Originally from upstate South Carolina, Mary Shelley Reid is a queer writer and seminarian currently residing in Princeton, New Jersey, where she is pursuing a Master of Divinity at Princeton Theological Seminary. Reid also hold a B.A. from Furman University in Creative Writing and Religion. She is particularly interested in the intersection of poetry, spirituality, and identity, which is reflected in the pieces I’ve chosen to submit to Novus.

Ancient of Days

Suddenly the leaves change, and I am ancient and a child
all at once, grasping their fiery, brittle bodies
between my fingers too tightly until they crumble.
Everything that ever has been or ever will be
laid to waste in my hands.

Do you remember last October
(or any October, all of them),
when we sat underneath a full moon and you
(or anyone—you could have been anyone)
told me it would be like this forever?
Like a child, I believed you. Like an old saint,
I knew I would love you even if you were lying.
And so I chose to believe you, like a child.

Everything that has been or ever will be
sits incarnate on the brim of the chill of the air,
so fragile, so impenetrable—a phantom,
and yet it hangs there, eternal.

I will spend all my Octobers believing you.
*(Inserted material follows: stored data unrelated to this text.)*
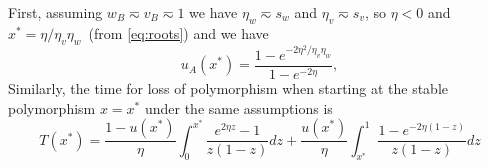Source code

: \documentclass[14pt]{extarticle}
\begin{document}
First, assuming $w_B \eqsim v_B \eqsim 1$ we have $\eta_w \eqsim s_w$ and $\eta_v \eqsim s_v$, so $\eta<0$ and $x^*=\eta / \eta_v \eta_w$~(from \eqref{eq:roots}) and we have
\begin{equation} \label{eq:uA(x*)}
u_A(x^*) = \frac{1-e^{-2 \eta^2/\eta_v \eta_w}}{1-e^{-2\eta}},
\end{equation}
Similarly, the time for loss of polymorphism when starting at the stable polymorphism $x=x^*$ under the same assumptions is
\begin{equation} \label{eq:T(x*)}
T(x^*) = 
\frac{1-u(x^*)}{\eta} \int_0^{x^*}{\frac{e^{2 \eta z} - 1}{z(1-z)} dz} + 
\frac{u(x^*)}{\eta} \int_{x^*}^1{\frac{1-e^{-2 \eta (1-z)}}{z(1-z)} dz}
\end{equation}






%
\end{document}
Conversation With a Would-be Lover

I sit here staring at her because I am afraid to say the words that will prove to her that I am fully alive. Why must we move through life with such formalities? We are catching up over coffee, using other people’s words to talk circles around each other so that our conversation holds a kind of pathetic absurdity. I want to say I like the way the tenderness shines through your eyes and the syntax of your sentences; I like the way your frame moves when you walk so much that I wish I could fall into perfect step with it and feel it as my own. I say, “It’s good to see you,” but what I mean is that the shape and sound of her voice feel something like a weighty summer breeze, and when I’m with her I can’t help but to pay extra attention to what it means that blood is coursing through my veins. “How are you?” But what I am really wondering is if she feels this, too: does her body somehow also house an incompressible galaxy that feels all at once like an unending expanse of sky and a dark, empty room in which you can’t see your own hand in front of your face? And if it does — I want to believe that it does — why are we behaving this way? Why aren’t we planting fields of wildflowers just so we can lie in them, or holding each other constantly, or singing, loudly and without fear, because our voices and every other part of us may as well belong to each other anyway? Her hands mirror mine as we reach for our cups. Knuckles brush. “Oops,” she says.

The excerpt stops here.